Le plus âgé expliquait que sa femme avait besoin d’une opération couteuse à l’étranger, et qu’il fallait de l’argent. L’autre, un natif anglophone, lui demandait :
— Qu’en est-il de la deuxième part (de l’héritage) ?
— Elle revient à mon défunt ami Albert, expliqua l’homme russe. Il a laissé une fille, Yana. Aux funérailles, elle m’a dit que je pouvais en disposer, mais je ne peux pas faire ça.
— Où la trouver ?
— Je n’en ai aucune idée.
Anya ne put retenir un petit glapissement de surprise ; les deux hommes la survoltèrent du regard, mais sans plus.
— Marché conclu, dit l’Anglais en tendant la main. — Allons-y, Anthony.
Ils entrèrent dans la salle où Valera les fit passer.
— Salut, Anya ! Qui sont-ils ? demanda la fillette.
— Je ne sais pas, répondit Valera, ils parlent d’un accord. Viens, je te ramène vers Yana.

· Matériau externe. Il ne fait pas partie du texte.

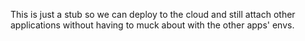 This is just a stub so we can deploy to the cloud and still attach other applications without having to muck about with the other apps' envs.
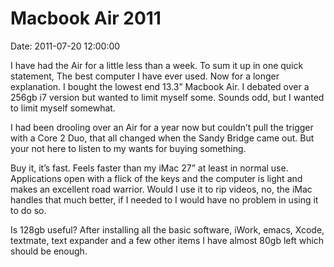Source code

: # Macbook Air 2011

Date: 2011-07-20 12:00:00

I have had the Air for a little less than a week. To sum it up in one quick statement, The best computer I have ever used. Now for a longer explanation. I bought the lowest end 13.3” Macbook Air. I debated over a 256gb i7 version but wanted to limit myself some. Sounds odd, but I wanted to limit myself somewhat.

I had been drooling over an Air for a year now but couldn’t pull the trigger with a Core 2 Duo, that all changed when the Sandy Bridge came out. But your not here to listen to my wants for buying something.

Buy it, it’s fast. Feels faster than my iMac 27” at least in normal use. Applications open with a flick of the keys and the computer is light and makes an excellent road warrior. Would I use it to rip videos, no, the iMac handles that much better, if I needed to I would have no problem in using it to do so.

Is 128gb useful? After installing all the basic software, iWork, emacs, Xcode, textmate, text expander and a few other items I have almost 80gb left which should be enough.
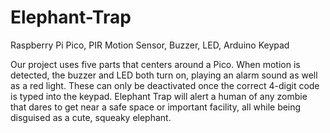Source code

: # Elephant-Trap

Raspberry Pi Pico, PIR Motion Sensor, Buzzer, LED, Arduino Keypad

Our project uses five parts that centers around a Pico. When motion is detected, the buzzer and LED both turn on, playing an alarm sound as well as a red light. These can only be deactivated once the correct 4-digit code is typed into the keypad. Elephant Trap will alert a human of any zombie that dares to get near a safe space or important facility, all while being disguised as a cute, squeaky elephant.
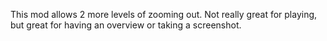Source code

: This mod allows 2 more levels of zooming out. Not really great for playing, but great for having an overview or taking a screenshot.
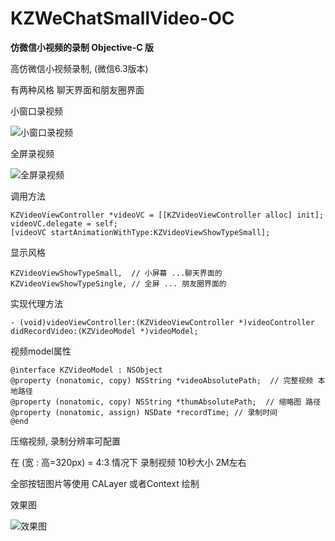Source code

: # KZWeChatSmallVideo-OC
**仿微信小视频的录制  Objective-C 版**

高仿微信小视频录制, (微信6.3版本)

有两种风格 聊天界面和朋友圈界面

小窗口录视频

![小窗口录视频](https://github.com/houkangzhu/KZWeChatSmallVideo-OC/blob/master/IMG_1621.jpg)

全屏录视频

![全屏录视频](https://github.com/houkangzhu/KZWeChatSmallVideo-OC/blob/master/Screen%20Shot2.jpg)

调用方法

    KZVideoViewController *videoVC = [[KZVideoViewController alloc] init];
    videoVC.delegate = self;
    [videoVC startAnimationWithType:KZVideoViewShowTypeSmall];

显示风格

    KZVideoViewShowTypeSmall,  // 小屏幕 ...聊天界面的
    KZVideoViewShowTypeSingle, // 全屏 ... 朋友圈界面的

实现代理方法

    - (void)videoViewController:(KZVideoViewController *)videoController didRecordVideo:(KZVideoModel *)videoModel;

视频model属性

    @interface KZVideoModel : NSObject
    @property (nonatomic, copy) NSString *videoAbsolutePath;  // 完整视频 本地路径
    @property (nonatomic, copy) NSString *thumAbsolutePath;  // 缩略图 路径
    @property (nonatomic, assign) NSDate *recordTime; // 录制时间
    @end

压缩视频, 录制分辨率可配置

在 (宽 : 高=320px) = 4:3  情况下 录制视频 10秒大小 2M左右

全部按钮图片等使用 CALayer 或者Context 绘制

效果图

![效果图](https://github.com/houkangzhu/KZWeChatSmallVideo-OC/blob/master/record3.gif)
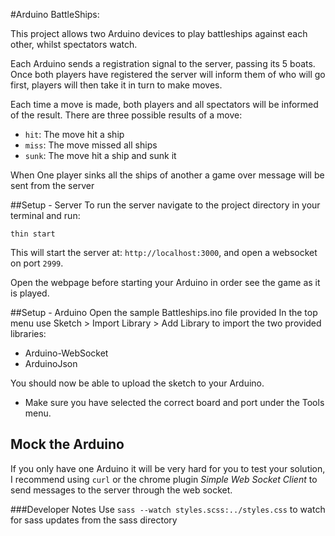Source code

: #Arduino BattleShips:

This project allows two Arduino devices to play battleships against each other, whilst spectators watch.

Each Arduino sends a registration signal to the server, passing its 5 boats.
Once both players have registered the server will inform them of who will go first, players
will then take it in turn to make moves.

Each time a move is made, both players and all spectators will be informed of the result.
There are three possible results of a move:

 * `hit`: The move hit a ship
 * `miss`: The move missed all ships
 * `sunk`: The move hit a ship and sunk it

When One player sinks all the ships of another a game over message will be sent from the server

##Setup - Server
To run the server navigate to the project directory in your terminal and run:

`thin start`

This will start the server at: `http://localhost:3000`, and open a websocket on port `2999`.

Open the webpage before starting your Arduino in order see the game as it is played.


##Setup - Arduino
Open the sample Battleships.ino file provided
In the top menu use Sketch > Import Library > Add Library to import the two provided libraries:

* Arduino-WebSocket
* ArduinoJson

You should now be able to upload the sketch to your Arduino.

* Make sure you have selected the correct board and port under the Tools menu.

## Mock the Arduino
If you only have one Arduino it will be very hard for you to test your solution, I recommend using `curl`
or the chrome plugin _Simple Web Socket Client_ to send messages to the server through the web socket.

###Developer Notes
Use `sass --watch styles.scss:../styles.css` to watch for sass updates from the sass directory
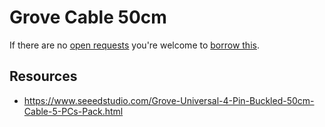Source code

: # Grove Cable 50cm
If there are no [open requests](../../../../issues?q=is%3Aissue+is%3Aopen+%22Grove+Cable+50cm%22) you're welcome to [borrow this](../../../../issues/new?title=Borrow+request+for+Grove+Cable+50cm&body=1+piece+of+%5Bthis%5D%28..%2Fblob%2Fmain%2F.%2FParts%2FCables%2FGrove_Cable_50cm.md%29+for+~2+weeks.).

## Resources
- https://www.seeedstudio.com/Grove-Universal-4-Pin-Buckled-50cm-Cable-5-PCs-Pack.html
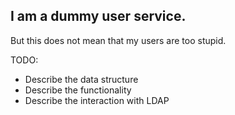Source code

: ## I am a dummy user service.
But this does not mean that my users are too stupid.

TODO:
- Describe the data structure
- Describe the functionality
- Describe the interaction with LDAP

Anya dévala le couloir et se glissa dans la salle. Les deux hommes étaient attablés près de la scène. Prenant le micro, elle monta sur le podium :
— Un, deux… lança-t-elle.
Le silence se fit, et elle enchaîna en anglais :
— Bonjour ! Je m’appelle Anya. Mais ce n’est pas important. Yana possède la moitié du business — elle n’est pas au courant. Peut-être devrait-elle l’apprendre elle-même ?
La salle resta bouche bée, impressionnée par son aplomb et sa parfaite maîtrise de la langue.
On fit venir Yana. Elle entra, aperçut Marat et s’immobilisa.
— Yana ! s’exclama Marat. — Je te cherchais !
— Qu’est-ce que tu fais ici, oncle Marat ? demanda-t-elle.
Elle s’approcha de la table et fit signe à Anya de venir.
— Papa m’a demandé de m’occuper de toi. Où étais-tu passée ?
— Pourquoi devrais-tu veiller sur moi ? répondit Yana en haussant les épaules.
Marat leur expliqua alors la situation : sa part du business, la maladie de sa femme et l’offre d’Anthony.
— Qu’en penses-tu, oncle Marat ? demanda Yana en regardant Anya.
Anthony, un peu hésitant, se lança en russe approximatif :
— Le business, c’est en Russie ! J’aime les hôtels ! Je veux continuer si nous sommes partenaires.
— Les hôtels ne m’intéressent pas, dit Yana en souriant. — Prenez ma part, et donnez l’argent à Marat, il en a besoin.
Un silence stupéfait s’installa. Nul ne s’attendait à un tel geste.
Après cela, leurs rapports changèrent. Six mois plus tard, Anthony et Yana se marièrent. Un mois après, ils adoptèrent officiellement Anya, lui offrant enfin un véritable foyer.
Yana resta à la tête de l’orphelinat, puis en devint la directrice. Au restaurant, on la saluait comme une amie de toujours.
Quelques mois plus tard, une merveilleuse nouvelle arriva : Yana était enceinte.
Ainsi, la vie ordinaire d’une jeune femme et de sa protégée se transforma en un conte de fées, empreint d’amour et d’espoir.